ULS has also engaged the Ministry of Health on the lack of enforcement of the Tobacco control regulations.
The law often lags behind technology; how can Regulation adapt to protect consumers and encourage innovation in these new environments?
There is a need to have an all-purpose and consumer-centric regulation that is progressive in nature with provisions on minimum required standards and incentives to protect consumers and encourage innovation.
Collaborative and consultative regulation can protect consumers and encourage innovation through the involvement of the public in the development of legal instruments. For example, the Uganda National Bureau of Standards (UNBS) involves civil society, academia, and other stakeholders to participate in technical committees that develop standards for goods/products coming into Uganda.
How is the ULS improving the capacity of its members on consumer protection?

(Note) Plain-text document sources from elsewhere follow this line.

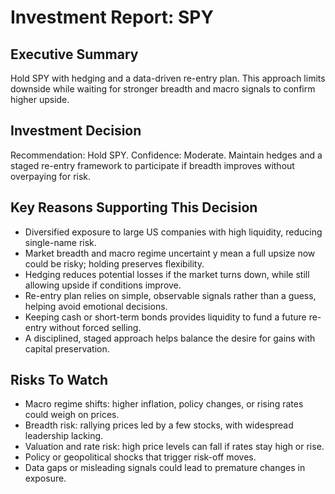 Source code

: # Investment Report: SPY
## Executive Summary
Hold SPY with hedging and a data-driven re-entry plan. This approach limits downside while waiting for stronger breadth and macro signals to confirm higher upside.

## Investment Decision
Recommendation: Hold SPY. Confidence: Moderate. Maintain hedges and a staged re-entry framework to participate if breadth improves without overpaying for risk.

## Key Reasons Supporting This Decision
- Diversified exposure to large US companies with high liquidity, reducing single-name risk.
- Market breadth and macro regime uncertaint y mean a full upsize now could be risky; holding preserves flexibility.
- Hedging reduces potential losses if the market turns down, while still allowing upside if conditions improve.
- Re-entry plan relies on simple, observable signals rather than a guess, helping avoid emotional decisions.
- Keeping cash or short-term bonds provides liquidity to fund a future re-entry without forced selling.
- A disciplined, staged approach helps balance the desire for gains with capital preservation.

## Risks To Watch
- Macro regime shifts: higher inflation, policy changes, or rising rates could weigh on prices.
- Breadth risk: rallying prices led by a few stocks, with widespread leadership lacking.
- Valuation and rate risk: high price levels can fall if rates stay high or rise.
- Policy or geopolitical shocks that trigger risk-off moves.
- Data gaps or misleading signals could lead to premature changes in exposure. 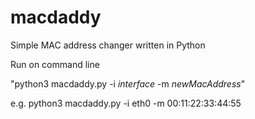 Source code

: # macdaddy
Simple MAC address changer written in Python


Run on command line

"python3 macdaddy.py -i *interface* -m *newMacAddress*"

e.g. python3 macdaddy.py -i eth0 -m 00:11:22:33:44:55
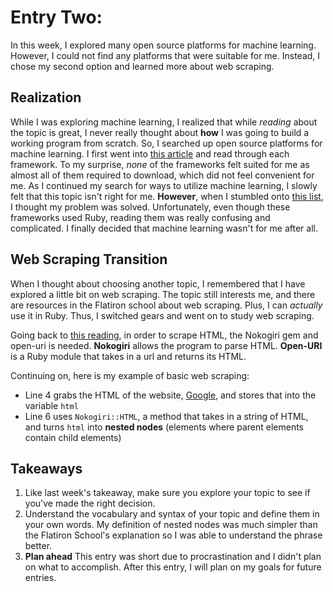 # Entry Two:

In this week, I explored many open source platforms for machine learning. However, I could not find any platforms that were suitable for me. Instead, I chose my second option and learned more about web scraping.

## Realization

While I was exploring machine learning, I realized that while *reading* about the topic is great, I never really thought about **how** I was going to build a working program from scratch. So, I searched up open source platforms for machine learning. I first went into [this article](http://opensourceforu.com/2017/01/best-open-source-machine-learning-frameworks/) and read through each framework. To my surprise, *none* of the frameworks felt suited for me as almost all of them required to download, which did not feel convenient for me. As I continued my search for ways to utilize machine learning, I slowly felt that this topic isn't right for me. **However**, when I stumbled onto [this list](https://github.com/arbox/machine-learning-with-ruby#machine-learning-libraries), I thought my problem was solved. Unfortunately, even though these frameworks used Ruby, reading them was really confusing and complicated. I finally decided that machine learning wasn't for me after all. 

## Web Scraping Transition

When I thought about choosing another topic, I remembered that I have explored a little bit on web scraping. The topic still interests me, and there are resources in the Flatiron school about web scraping. Plus, I can *actually* use it in Ruby. Thus, I switched gears and went on to study web scraping.

Going back to [this reading](https://github.com/learn-co-students/scraping-reading-001), in order to scrape HTML, the Nokogiri gem and open-uri is needed. **Nokogiri** allows the program to parse HTML. **Open-URI** is a Ruby module that takes in a url and returns its HTML.

Continuing on, here is my example of basic web scraping:



* Line 4 grabs the HTML of the website, [Google](https://www.google.com/), and stores that into the variable `html`
* Line 6 uses `Nokogiri::HTML`, a method that takes in a string of HTML, and turns `html` into **nested nodes** (elements where parent elements contain child elements)

## Takeaways

1. Like last week's takeaway, make sure you explore your topic to see if you've made the right decision.
2. Understand the vocabulary and syntax of your topic and define them in your own words. My definition of nested nodes was much simpler than the Flatiron School's explanation so I was able to understand the phrase better.
3. **Plan ahead** This entry was short due to procrastination and I didn't plan on what to accomplish. After this entry, I will plan on my goals for future entries. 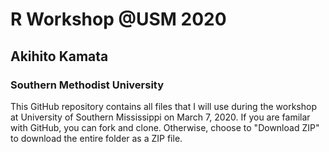 # R Workshop @USM 2020
## Akihito Kamata
### Southern Methodist University

This GitHub repository contains all files that I will use during the workshop at University of Southern Mississippi on March 7, 2020. If you are familar with GitHub, you can fork and clone. Otherwise, choose to "Download ZIP" to download the entire folder as a ZIP file.
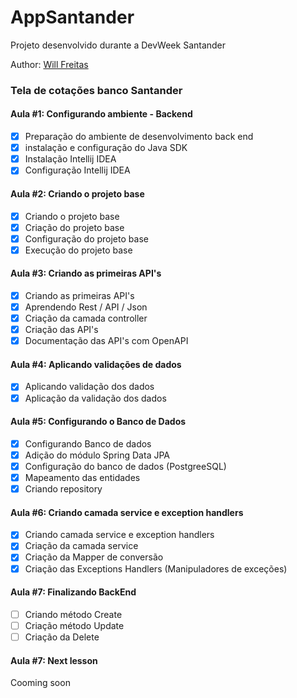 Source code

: # AppSantander
Projeto desenvolvido durante a DevWeek Santander

Author: [Will Freitas](https://github.com/WdvOps)

### Tela de cotações banco Santander

#### Aula #1: Configurando ambiente - Backend

 - [x] Preparação do ambiente de desenvolvimento back end
 - [x] instalação e configuração do Java SDK
 - [x] Instalação  Intellij IDEA
 - [x] Configuração Intellij IDEA

#### Aula #2: Criando o projeto base

 - [x] Criando o projeto base
 - [x] Criação do projeto base
 - [x] Configuração do projeto base
 - [x] Execução do projeto base

#### Aula #3: Criando as primeiras API's

 - [x] Criando as primeiras API's
 - [x] Aprendendo Rest / API / Json
 - [x] Criação da camada controller
 - [x] Criação das API's
 - [x] Documentação das API's com OpenAPI

#### Aula #4: Aplicando validações de dados

 - [x] Aplicando validação dos dados 
 - [x] Aplicação da validação dos dados

#### Aula #5: Configurando o Banco de Dados

 - [x] Configurando Banco de dados
 - [x] Adição do módulo Spring Data JPA
 - [x] Configuração do banco de dados (PostgreeSQL)
 - [x] Mapeamento das entidades
 - [x] Criando repository

#### Aula #6: Criando camada service e exception handlers

 - [x] Criando camada service e exception handlers
 - [x] Criação da camada service
 - [x] Criação da Mapper de conversão
 - [x] Criação das Exceptions Handlers (Manipuladores de exceções)

#### Aula #7: Finalizando BackEnd

- [ ] Criando método Create
- [ ] Criação método Update
- [ ] Criação da Delete

#### Aula #7: Next lesson
 Cooming soon
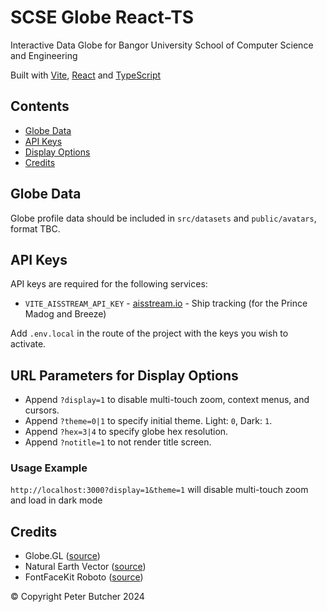 # SCSE Globe React-TS

Interactive Data Globe for Bangor University School of Computer Science and Engineering

Built with [Vite](https://vitejs.dev), [React](https://react.dev) and [TypeScript](https://typescriptlang.org)

## Contents

- [Globe Data](#globe-data)
- [API Keys](#api-keys)
- [Display Options](#display-options)
- [Credits](#credits)

## Globe Data

Globe profile data should be included in `src/datasets` and `public/avatars`, format TBC.

## API Keys

API keys are required for the following services:

- `VITE_AISSTREAM_API_KEY` - [aisstream.io](https://aisstream.io) - Ship tracking (for the Prince Madog and Breeze)

Add `.env.local` in the route of the project with the keys you wish to activate.

## URL Parameters for Display Options

- Append `?display=1` to disable multi-touch zoom, context menus, and cursors.
- Append `?theme=0|1` to specify initial theme. Light: `0`, Dark: `1`.
- Append `?hex=3|4` to specify globe hex resolution.
- Append `?notitle=1` to not render title screen.

### Usage Example

`http://localhost:3000?display=1&theme=1` will disable multi-touch zoom and load in dark mode

## Credits

- Globe.GL ([source](https://globe.gl))
- Natural Earth Vector ([source](https://github.com/nvkelso/natural-earth-vector/blob/master/geojson/ne_110m_admin_0_countries.geojson))
- FontFaceKit Roboto ([source](https://github.com/FontFaceKit/roboto/tree/woff))

© Copyright Peter Butcher 2024
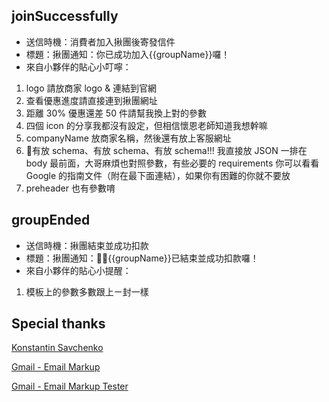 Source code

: 
## joinSuccessfully 

- 送信時機：消費者加入揪團後寄發信件
- 標題：揪團通知：你已成功加入{{groupName}}囉！
- 來自小夥伴的貼心小叮嚀：
1. logo 請放商家 logo & 連結到官網
2. 查看優惠進度請直接連到揪團網址
3. 距離 30% 優惠還差 50 件請幫我換上對的參數
4. 四個 icon 的分享我都沒有設定，但相信懷恩老師知道我想幹嘛
5. companyName 放商家名稱，然後還有放上客服網址
6. 有放 schema、有放 schema、有放 schema!!! 我直接放 JSON 一排在 body 最前面，大哥麻煩也對照參數，有些必要的 requirements 你可以看看 Google 的指南文件（附在最下面連結），如果你有困難的你就不要放
7. preheader 也有參數唷



## groupEnded

- 送信時機：揪團結束並成功扣款
- 標題：揪團通知：{{groupName}}已結束並成功扣款囉！
- 來自小夥伴的貼心小提醒：
1. 模板上的參數多數跟上ㄧ封一樣

## Special thanks
[Konstantin Savchenko](https://github.com/konsav/email-templates) 

[Gmail - Email Markup](https://developers.google.com/gmail/markup/getting-started)

[Gmail - Email Markup Tester](https://www.google.com/webmasters/markup-tester/)
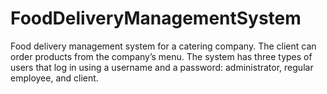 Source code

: # FoodDeliveryManagementSystem
Food delivery management system for a catering company. The client can order products from the company’s menu. The system has three types of users that log in using a username and a password: administrator, regular employee, and client.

Objective 1 of the ULS strategic objectives is to be valuable to Members’ Professional and Business Development. As the ULS, we engage our membership in Continuous Legal Education (CLE) training regarding various law disciplines old and emerging. If a cross-cutting consumer protection regime comes into force, as the ULS, we shall be more than willing to improve the capacity of our members to match up to the new development as we have done before.
Through our partnerships with stakeholders, we develop manuals to guide litigators, policymakers, and legislators in dealing with consumer protection issues.